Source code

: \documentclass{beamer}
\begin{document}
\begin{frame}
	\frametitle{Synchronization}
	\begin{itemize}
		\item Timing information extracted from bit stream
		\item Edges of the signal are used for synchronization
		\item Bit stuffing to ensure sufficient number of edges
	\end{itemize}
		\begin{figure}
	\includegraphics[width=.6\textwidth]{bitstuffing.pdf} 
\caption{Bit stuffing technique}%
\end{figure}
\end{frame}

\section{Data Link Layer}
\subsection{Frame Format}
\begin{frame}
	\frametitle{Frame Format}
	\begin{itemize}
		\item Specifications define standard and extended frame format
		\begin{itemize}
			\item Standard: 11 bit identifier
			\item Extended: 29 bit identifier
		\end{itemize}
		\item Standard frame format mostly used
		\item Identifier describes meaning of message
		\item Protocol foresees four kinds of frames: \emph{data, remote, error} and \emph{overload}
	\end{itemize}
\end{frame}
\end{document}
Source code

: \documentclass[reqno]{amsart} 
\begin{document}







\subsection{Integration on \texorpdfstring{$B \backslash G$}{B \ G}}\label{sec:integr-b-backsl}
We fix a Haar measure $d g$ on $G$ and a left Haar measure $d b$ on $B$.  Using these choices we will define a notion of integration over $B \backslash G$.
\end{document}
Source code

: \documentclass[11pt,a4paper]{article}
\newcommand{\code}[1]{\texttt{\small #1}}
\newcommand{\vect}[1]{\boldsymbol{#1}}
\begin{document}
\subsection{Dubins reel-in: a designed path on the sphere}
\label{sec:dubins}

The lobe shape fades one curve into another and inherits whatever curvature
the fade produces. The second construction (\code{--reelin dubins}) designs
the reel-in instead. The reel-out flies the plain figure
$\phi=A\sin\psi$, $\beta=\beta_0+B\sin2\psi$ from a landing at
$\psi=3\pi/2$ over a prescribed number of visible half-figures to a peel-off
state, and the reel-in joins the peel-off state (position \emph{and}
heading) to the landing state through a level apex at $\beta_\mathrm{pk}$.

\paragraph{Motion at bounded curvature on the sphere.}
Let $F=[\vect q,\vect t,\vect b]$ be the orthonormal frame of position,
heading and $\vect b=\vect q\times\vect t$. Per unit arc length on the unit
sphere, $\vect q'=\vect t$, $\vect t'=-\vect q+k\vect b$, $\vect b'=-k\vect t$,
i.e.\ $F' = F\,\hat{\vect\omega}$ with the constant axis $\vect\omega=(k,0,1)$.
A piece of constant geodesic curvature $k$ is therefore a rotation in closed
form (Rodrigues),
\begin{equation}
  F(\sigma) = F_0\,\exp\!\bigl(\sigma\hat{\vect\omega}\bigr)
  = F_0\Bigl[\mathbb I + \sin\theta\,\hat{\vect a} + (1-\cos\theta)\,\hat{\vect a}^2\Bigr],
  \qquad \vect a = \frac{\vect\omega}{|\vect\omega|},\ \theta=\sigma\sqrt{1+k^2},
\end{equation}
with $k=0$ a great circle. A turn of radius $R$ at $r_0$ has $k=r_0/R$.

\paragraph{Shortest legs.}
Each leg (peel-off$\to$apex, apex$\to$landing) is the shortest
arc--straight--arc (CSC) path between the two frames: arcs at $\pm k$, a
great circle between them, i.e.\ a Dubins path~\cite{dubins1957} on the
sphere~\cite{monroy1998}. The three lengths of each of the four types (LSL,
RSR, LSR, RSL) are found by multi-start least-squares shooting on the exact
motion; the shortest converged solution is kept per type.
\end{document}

-*-*-

● **What to work on**
Your task is to reproduce the entire listing exactly as it appears.

● **The completed task**
Source code

: \documentclass{beamer}
\begin{document}
\begin{frame}
	\frametitle{Synchronization}
	\begin{itemize}
		\item Timing information extracted from bit stream
		\item Edges of the signal are used for synchronization
		\item Bit stuffing to ensure sufficient number of edges
	\end{itemize}
		\begin{figure}
	\includegraphics[width=.6\textwidth]{bitstuffing.pdf} 
\caption{Bit stuffing technique}%
\end{figure}
\end{frame}

\section{Data Link Layer}
\subsection{Frame Format}
\begin{frame}
	\frametitle{Frame Format}
	\begin{itemize}
		\item Specifications define standard and extended frame format
		\begin{itemize}
			\item Standard: 11 bit identifier
			\item Extended: 29 bit identifier
		\end{itemize}
		\item Standard frame format mostly used
		\item Identifier describes meaning of message
		\item Protocol foresees four kinds of frames: \emph{data, remote, error} and \emph{overload}
	\end{itemize}
\end{frame}
\end{document}
Source code

: \documentclass[reqno]{amsart} 
\begin{document}







\subsection{Integration on \texorpdfstring{$B \backslash G$}{B \ G}}\label{sec:integr-b-backsl}
We fix a Haar measure $d g$ on $G$ and a left Haar measure $d b$ on $B$.  Using these choices we will define a notion of integration over $B \backslash G$.
\end{document}
Source code

: \documentclass[11pt,a4paper]{article}
\newcommand{\code}[1]{\texttt{\small #1}}
\newcommand{\vect}[1]{\boldsymbol{#1}}
\begin{document}
\subsection{Dubins reel-in: a designed path on the sphere}
\label{sec:dubins}

The lobe shape fades one curve into another and inherits whatever curvature
the fade produces. The second construction (\code{--reelin dubins}) designs
the reel-in instead. The reel-out flies the plain figure
$\phi=A\sin\psi$, $\beta=\beta_0+B\sin2\psi$ from a landing at
$\psi=3\pi/2$ over a prescribed number of visible half-figures to a peel-off
state, and the reel-in joins the peel-off state (position \emph{and}
heading) to the landing state through a level apex at $\beta_\mathrm{pk}$.

\paragraph{Motion at bounded curvature on the sphere.}
Let $F=[\vect q,\vect t,\vect b]$ be the orthonormal frame of position,
heading and $\vect b=\vect q\times\vect t$. Per unit arc length on the unit
sphere, $\vect q'=\vect t$, $\vect t'=-\vect q+k\vect b$, $\vect b'=-k\vect t$,
i.e.\ $F' = F\,\hat{\vect\omega}$ with the constant axis $\vect\omega=(k,0,1)$.
A piece of constant geodesic curvature $k$ is therefore a rotation in closed
form (Rodrigues),
\begin{equation}
  F(\sigma) = F_0\,\exp\!\bigl(\sigma\hat{\vect\omega}\bigr)
  = F_0\Bigl[\mathbb I + \sin\theta\,\hat{\vect a} + (1-\cos\theta)\,\hat{\vect a}^2\Bigr],
  \qquad \vect a = \frac{\vect\omega}{|\vect\omega|},\ \theta=\sigma\sqrt{1+k^2},
\end{equation}
with $k=0$ a great circle. A turn of radius $R$ at $r_0$ has $k=r_0/R$.

\paragraph{Shortest legs.}
Each leg (peel-off$\to$apex, apex$\to$landing) is the shortest
arc--straight--arc (CSC) path between the two frames: arcs at $\pm k$, a
great circle between them, i.e.\ a Dubins path~\cite{dubins1957} on the
sphere~\cite{monroy1998}. The three lengths of each of the four types (LSL,
RSR, LSR, RSL) are found by multi-start least-squares shooting on the exact
motion; the shortest converged solution is kept per type.
\end{document}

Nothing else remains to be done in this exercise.